■ TASK TO CARRY OUT ■
Scan the data below and copy each line where "libc" occurs.

■ SUPPLIED RECORDS ■
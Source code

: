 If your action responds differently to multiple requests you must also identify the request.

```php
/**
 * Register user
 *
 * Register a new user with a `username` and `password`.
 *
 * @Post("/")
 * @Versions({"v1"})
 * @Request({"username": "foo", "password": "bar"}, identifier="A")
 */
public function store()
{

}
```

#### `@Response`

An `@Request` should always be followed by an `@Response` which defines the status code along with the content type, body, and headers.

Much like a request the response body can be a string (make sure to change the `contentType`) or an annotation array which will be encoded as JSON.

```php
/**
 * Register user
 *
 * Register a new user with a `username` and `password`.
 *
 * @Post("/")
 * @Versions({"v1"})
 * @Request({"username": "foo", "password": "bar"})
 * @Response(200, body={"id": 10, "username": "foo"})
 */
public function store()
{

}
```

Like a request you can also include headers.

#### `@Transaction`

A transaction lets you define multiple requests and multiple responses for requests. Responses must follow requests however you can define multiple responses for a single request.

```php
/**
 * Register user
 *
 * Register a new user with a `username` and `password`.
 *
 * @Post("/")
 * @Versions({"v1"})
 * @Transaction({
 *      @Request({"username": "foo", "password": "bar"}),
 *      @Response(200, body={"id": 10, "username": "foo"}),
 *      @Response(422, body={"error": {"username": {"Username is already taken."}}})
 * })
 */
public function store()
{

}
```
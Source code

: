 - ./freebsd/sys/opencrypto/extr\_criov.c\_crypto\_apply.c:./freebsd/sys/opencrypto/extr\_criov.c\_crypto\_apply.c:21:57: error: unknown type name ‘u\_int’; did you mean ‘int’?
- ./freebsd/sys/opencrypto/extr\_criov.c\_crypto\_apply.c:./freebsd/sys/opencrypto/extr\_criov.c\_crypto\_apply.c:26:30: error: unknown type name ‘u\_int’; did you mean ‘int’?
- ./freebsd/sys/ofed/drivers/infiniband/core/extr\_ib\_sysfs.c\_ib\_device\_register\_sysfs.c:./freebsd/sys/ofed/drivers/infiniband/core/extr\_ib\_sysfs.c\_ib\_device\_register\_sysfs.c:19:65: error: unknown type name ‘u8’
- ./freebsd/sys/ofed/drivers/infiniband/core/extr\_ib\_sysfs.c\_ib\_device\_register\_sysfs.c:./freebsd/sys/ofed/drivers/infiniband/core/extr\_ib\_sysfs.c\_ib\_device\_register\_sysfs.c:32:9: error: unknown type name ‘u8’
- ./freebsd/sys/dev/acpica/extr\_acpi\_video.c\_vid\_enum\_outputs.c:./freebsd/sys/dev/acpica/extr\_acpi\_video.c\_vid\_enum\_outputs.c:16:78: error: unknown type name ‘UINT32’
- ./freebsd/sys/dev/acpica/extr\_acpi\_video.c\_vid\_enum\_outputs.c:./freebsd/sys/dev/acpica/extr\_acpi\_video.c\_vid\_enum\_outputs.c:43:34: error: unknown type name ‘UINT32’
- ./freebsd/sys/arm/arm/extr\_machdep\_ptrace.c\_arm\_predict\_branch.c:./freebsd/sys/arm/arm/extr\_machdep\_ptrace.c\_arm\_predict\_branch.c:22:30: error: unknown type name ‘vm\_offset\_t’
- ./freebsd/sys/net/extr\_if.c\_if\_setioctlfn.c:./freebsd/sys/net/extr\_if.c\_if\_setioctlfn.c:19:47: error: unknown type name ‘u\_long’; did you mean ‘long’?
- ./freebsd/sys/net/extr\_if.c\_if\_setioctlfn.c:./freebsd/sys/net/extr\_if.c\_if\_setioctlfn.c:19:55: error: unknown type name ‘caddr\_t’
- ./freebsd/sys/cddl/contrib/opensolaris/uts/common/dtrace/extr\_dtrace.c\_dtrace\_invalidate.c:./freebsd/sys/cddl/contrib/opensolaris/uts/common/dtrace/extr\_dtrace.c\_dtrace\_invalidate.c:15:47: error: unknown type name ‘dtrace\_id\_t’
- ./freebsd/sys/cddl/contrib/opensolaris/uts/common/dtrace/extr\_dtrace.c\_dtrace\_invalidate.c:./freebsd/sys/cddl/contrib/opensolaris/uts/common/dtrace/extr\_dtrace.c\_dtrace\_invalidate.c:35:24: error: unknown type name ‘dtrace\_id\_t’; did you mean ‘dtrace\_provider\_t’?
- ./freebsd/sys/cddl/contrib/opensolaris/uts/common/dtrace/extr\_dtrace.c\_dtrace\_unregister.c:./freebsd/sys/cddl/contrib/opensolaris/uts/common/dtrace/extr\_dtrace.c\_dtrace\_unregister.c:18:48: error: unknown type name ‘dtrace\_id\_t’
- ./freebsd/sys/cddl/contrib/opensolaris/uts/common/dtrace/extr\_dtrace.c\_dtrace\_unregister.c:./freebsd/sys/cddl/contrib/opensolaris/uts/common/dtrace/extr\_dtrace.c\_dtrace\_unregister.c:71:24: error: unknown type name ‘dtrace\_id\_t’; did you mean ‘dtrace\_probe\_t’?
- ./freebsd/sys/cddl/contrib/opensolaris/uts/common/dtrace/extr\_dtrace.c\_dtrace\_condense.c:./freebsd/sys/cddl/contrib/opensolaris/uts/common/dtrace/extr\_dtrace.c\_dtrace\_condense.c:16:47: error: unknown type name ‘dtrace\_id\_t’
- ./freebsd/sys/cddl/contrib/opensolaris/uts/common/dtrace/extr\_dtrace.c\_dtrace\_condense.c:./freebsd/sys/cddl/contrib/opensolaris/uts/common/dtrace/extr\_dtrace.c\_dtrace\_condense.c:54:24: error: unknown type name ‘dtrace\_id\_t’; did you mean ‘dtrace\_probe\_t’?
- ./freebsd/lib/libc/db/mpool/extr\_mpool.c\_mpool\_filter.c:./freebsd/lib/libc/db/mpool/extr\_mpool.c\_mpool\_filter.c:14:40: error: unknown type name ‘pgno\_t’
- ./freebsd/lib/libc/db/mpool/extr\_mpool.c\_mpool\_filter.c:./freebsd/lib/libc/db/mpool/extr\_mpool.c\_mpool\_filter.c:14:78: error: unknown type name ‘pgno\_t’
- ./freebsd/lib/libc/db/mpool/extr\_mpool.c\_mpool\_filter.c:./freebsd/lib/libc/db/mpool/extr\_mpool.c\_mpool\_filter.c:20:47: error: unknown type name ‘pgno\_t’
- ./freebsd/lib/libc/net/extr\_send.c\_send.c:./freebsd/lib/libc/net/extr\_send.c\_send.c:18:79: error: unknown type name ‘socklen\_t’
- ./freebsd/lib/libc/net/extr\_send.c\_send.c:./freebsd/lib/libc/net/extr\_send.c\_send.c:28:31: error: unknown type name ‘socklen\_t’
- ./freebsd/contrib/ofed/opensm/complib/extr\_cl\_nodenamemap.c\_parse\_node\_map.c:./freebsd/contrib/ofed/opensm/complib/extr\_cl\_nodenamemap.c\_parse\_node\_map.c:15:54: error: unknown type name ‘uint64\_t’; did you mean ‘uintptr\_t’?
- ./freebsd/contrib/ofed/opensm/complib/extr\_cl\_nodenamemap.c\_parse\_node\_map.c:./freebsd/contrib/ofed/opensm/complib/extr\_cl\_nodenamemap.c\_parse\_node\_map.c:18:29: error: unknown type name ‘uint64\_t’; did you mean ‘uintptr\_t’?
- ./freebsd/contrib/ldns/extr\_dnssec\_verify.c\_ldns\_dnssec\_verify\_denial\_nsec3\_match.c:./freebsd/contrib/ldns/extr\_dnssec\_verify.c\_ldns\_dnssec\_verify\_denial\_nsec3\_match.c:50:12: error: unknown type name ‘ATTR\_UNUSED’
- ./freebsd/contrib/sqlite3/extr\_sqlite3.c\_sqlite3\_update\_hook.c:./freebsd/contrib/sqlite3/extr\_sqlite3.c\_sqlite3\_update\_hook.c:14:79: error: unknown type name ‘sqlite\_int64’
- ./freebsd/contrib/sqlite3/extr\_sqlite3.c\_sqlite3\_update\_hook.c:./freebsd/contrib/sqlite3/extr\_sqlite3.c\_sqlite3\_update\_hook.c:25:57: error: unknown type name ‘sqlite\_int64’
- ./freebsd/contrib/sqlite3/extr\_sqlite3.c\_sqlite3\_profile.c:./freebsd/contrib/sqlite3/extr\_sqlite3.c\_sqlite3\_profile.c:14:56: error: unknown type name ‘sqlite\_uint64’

■ SOLVED EXERCISE ■
- ./freebsd/lib/libc/db/mpool/extr\_mpool.c\_mpool\_filter.c:./freebsd/lib/libc/db/mpool/extr\_mpool.c\_mpool\_filter.c:14:40: error: unknown type name ‘pgno\_t’
- ./freebsd/lib/libc/db/mpool/extr\_mpool.c\_mpool\_filter.c:./freebsd/lib/libc/db/mpool/extr\_mpool.c\_mpool\_filter.c:14:78: error: unknown type name ‘pgno\_t’
- ./freebsd/lib/libc/db/mpool/extr\_mpool.c\_mpool\_filter.c:./freebsd/lib/libc/db/mpool/extr\_mpool.c\_mpool\_filter.c:20:47: error: unknown type name ‘pgno\_t’
- ./freebsd/lib/libc/net/extr\_send.c\_send.c:./freebsd/lib/libc/net/extr\_send.c\_send.c:18:79: error: unknown type name ‘socklen\_t’
- ./freebsd/lib/libc/net/extr\_send.c\_send.c:./freebsd/lib/libc/net/extr\_send.c\_send.c:28:31: error: unknown type name ‘socklen\_t’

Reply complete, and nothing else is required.